## [What is needed]
Reproduce what is written in the records below exactly, and leave out the images.

--- Records provided Enclosed Below ---

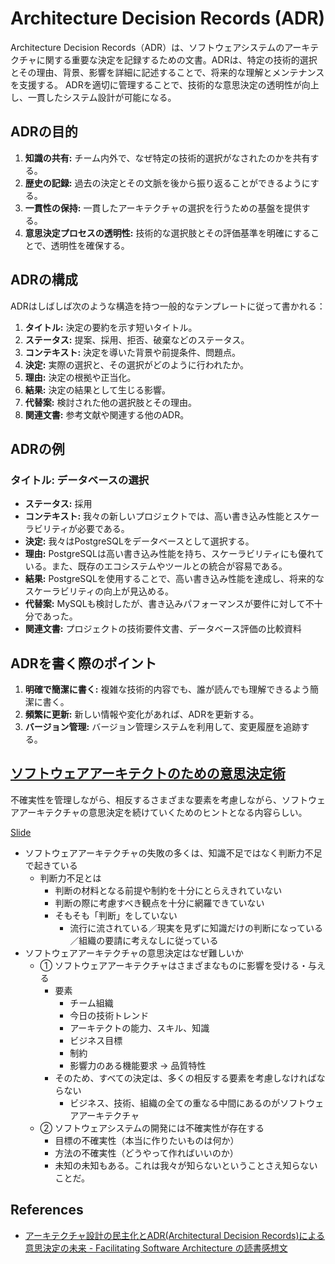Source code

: # Architecture Decision Records (ADR)

Architecture Decision Records（ADR）は、ソフトウェアシステムのアーキテクチャに関する重要な決定を記録するための文書。ADRは、特定の技術的選択とその理由、背景、影響を詳細に記述することで、将来的な理解とメンテナンスを支援する。
ADRを適切に管理することで、技術的な意思決定の透明性が向上し、一貫したシステム設計が可能になる。

## ADRの目的

1. **知識の共有:** チーム内外で、なぜ特定の技術的選択がなされたのかを共有する。
2. **歴史の記録:** 過去の決定とその文脈を後から振り返ることができるようにする。
3. **一貫性の保持:** 一貫したアーキテクチャの選択を行うための基盤を提供する。
4. **意思決定プロセスの透明性:** 技術的な選択肢とその評価基準を明確にすることで、透明性を確保する。

## ADRの構成

ADRはしばしば次のような構造を持つ一般的なテンプレートに従って書かれる：

1. **タイトル:** 決定の要約を示す短いタイトル。
2. **ステータス:** 提案、採用、拒否、破棄などのステータス。
3. **コンテキスト:** 決定を導いた背景や前提条件、問題点。
4. **決定:** 実際の選択と、その選択がどのように行われたか。
5. **理由:** 決定の根拠や正当化。
6. **結果:** 決定の結果として生じる影響。
7. **代替案:** 検討された他の選択肢とその理由。
8. **関連文書:** 参考文献や関連する他のADR。

## ADRの例

### タイトル: データベースの選択

- **ステータス:** 採用
- **コンテキスト:** 我々の新しいプロジェクトでは、高い書き込み性能とスケーラビリティが必要である。
- **決定:** 我々はPostgreSQLをデータベースとして選択する。
- **理由:** PostgreSQLは高い書き込み性能を持ち、スケーラビリティにも優れている。また、既存のエコシステムやツールとの統合が容易である。
- **結果:** PostgreSQLを使用することで、高い書き込み性能を達成し、将来的なスケーラビリティの向上が見込める。
- **代替案:** MySQLも検討したが、書き込みパフォーマンスが要件に対して不十分であった。
- **関連文書:** プロジェクトの技術要件文書、データベース評価の比較資料

## ADRを書く際のポイント

1. **明確で簡潔に書く:** 複雑な技術的内容でも、誰が読んでも理解できるよう簡潔に書く。
2. **頻繁に更新:** 新しい情報や変化があれば、ADRを更新する。
3. **バージョン管理:** バージョン管理システムを利用して、変更履歴を追跡する。

## [ソフトウェアアーキテクトのための意思決定術](https://book.impress.co.jp/books/1123101159)

不確実性を管理しながら、相反するさまざまな要素を考慮しながら、ソフトウェアアーキテクチャの意思決定を続けていくためのヒントとなる内容らしい。

[Slide](https://speakerdeck.com/snoozer05/software-architecture-and-decision-making)

- ソフトウェアアーキテクチャの失敗の多くは、知識不足ではなく判断力不足で起きている
  - 判断力不足とは
    - 判断の材料となる前提や制約を十分にとらえきれていない
    - 判断の際に考慮すべき観点を十分に網羅できていない
    - そもそも「判断」をしていない
      - 流行に流されている／現実を見ずに知識だけの判断になっている／組織の要請に考えなしに従っている
- ソフトウェアアーキテクチャの意思決定はなぜ難しいか
  - ① ソフトウェアアーキテクチャはさまざまなものに影響を受ける・与える
    - 要素
      - チーム組織
      - 今日の技術トレンド
      - アーキテクトの能力、スキル、知識
      - ビジネス目標
      - 制約
      - 影響力のある機能要求 -> 品質特性
    - そのため、すべての決定は、多くの相反する要素を考慮しなければならない
      - ビジネス、技術、組織の全ての重なる中間にあるのがソフトウェアアーキテクチャ
  - ② ソフトウェアシステムの開発には不確実性が存在する
    - 目標の不確実性（本当に作りたいものは何か）
    - 方法の不確実性（どうやって作ればいいのか）
    - 未知の未知もある。これは我々が知らないということさえ知らないことだ。

## References

- [アーキテクチャ設計の民主化とADR(Architectural Decision Records)による意思決定の未来 - Facilitating Software Architecture の読書感想文](https://syu-m-5151.hatenablog.com/entry/2024/12/31/232546)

--- End of Enclosed Records provided ---

## [Expected output]
Source code

: # Architecture Decision Records (ADR)

Architecture Decision Records（ADR）は、ソフトウェアシステムのアーキテクチャに関する重要な決定を記録するための文書。ADRは、特定の技術的選択とその理由、背景、影響を詳細に記述することで、将来的な理解とメンテナンスを支援する。
ADRを適切に管理することで、技術的な意思決定の透明性が向上し、一貫したシステム設計が可能になる。

## ADRの目的

1. **知識の共有:** チーム内外で、なぜ特定の技術的選択がなされたのかを共有する。
2. **歴史の記録:** 過去の決定とその文脈を後から振り返ることができるようにする。
3. **一貫性の保持:** 一貫したアーキテクチャの選択を行うための基盤を提供する。
4. **意思決定プロセスの透明性:** 技術的な選択肢とその評価基準を明確にすることで、透明性を確保する。

## ADRの構成

ADRはしばしば次のような構造を持つ一般的なテンプレートに従って書かれる：

1. **タイトル:** 決定の要約を示す短いタイトル。
2. **ステータス:** 提案、採用、拒否、破棄などのステータス。
3. **コンテキスト:** 決定を導いた背景や前提条件、問題点。
4. **決定:** 実際の選択と、その選択がどのように行われたか。
5. **理由:** 決定の根拠や正当化。
6. **結果:** 決定の結果として生じる影響。
7. **代替案:** 検討された他の選択肢とその理由。
8. **関連文書:** 参考文献や関連する他のADR。

## ADRの例

### タイトル: データベースの選択

- **ステータス:** 採用
- **コンテキスト:** 我々の新しいプロジェクトでは、高い書き込み性能とスケーラビリティが必要である。
- **決定:** 我々はPostgreSQLをデータベースとして選択する。
- **理由:** PostgreSQLは高い書き込み性能を持ち、スケーラビリティにも優れている。また、既存のエコシステムやツールとの統合が容易である。
- **結果:** PostgreSQLを使用することで、高い書き込み性能を達成し、将来的なスケーラビリティの向上が見込める。
- **代替案:** MySQLも検討したが、書き込みパフォーマンスが要件に対して不十分であった。
- **関連文書:** プロジェクトの技術要件文書、データベース評価の比較資料

## ADRを書く際のポイント

1. **明確で簡潔に書く:** 複雑な技術的内容でも、誰が読んでも理解できるよう簡潔に書く。
2. **頻繁に更新:** 新しい情報や変化があれば、ADRを更新する。
3. **バージョン管理:** バージョン管理システムを利用して、変更履歴を追跡する。

## [ソフトウェアアーキテクトのための意思決定術](https://book.impress.co.jp/books/1123101159)

不確実性を管理しながら、相反するさまざまな要素を考慮しながら、ソフトウェアアーキテクチャの意思決定を続けていくためのヒントとなる内容らしい。

[Slide](https://speakerdeck.com/snoozer05/software-architecture-and-decision-making)

- ソフトウェアアーキテクチャの失敗の多くは、知識不足ではなく判断力不足で起きている
  - 判断力不足とは
    - 判断の材料となる前提や制約を十分にとらえきれていない
    - 判断の際に考慮すべき観点を十分に網羅できていない
    - そもそも「判断」をしていない
      - 流行に流されている／現実を見ずに知識だけの判断になっている／組織の要請に考えなしに従っている
- ソフトウェアアーキテクチャの意思決定はなぜ難しいか
  - ① ソフトウェアアーキテクチャはさまざまなものに影響を受ける・与える
    - 要素
      - チーム組織
      - 今日の技術トレンド
      - アーキテクトの能力、スキル、知識
      - ビジネス目標
      - 制約
      - 影響力のある機能要求 -> 品質特性
    - そのため、すべての決定は、多くの相反する要素を考慮しなければならない
      - ビジネス、技術、組織の全ての重なる中間にあるのがソフトウェアアーキテクチャ
  - ② ソフトウェアシステムの開発には不確実性が存在する
    - 目標の不確実性（本当に作りたいものは何か）
    - 方法の不確実性（どうやって作ればいいのか）
    - 未知の未知もある。これは我々が知らないということさえ知らないことだ。

## References

- [アーキテクチャ設計の民主化とADR(Architectural Decision Records)による意思決定の未来 - Facilitating Software Architecture の読書感想文](https://syu-m-5151.hatenablog.com/entry/2024/12/31/232546)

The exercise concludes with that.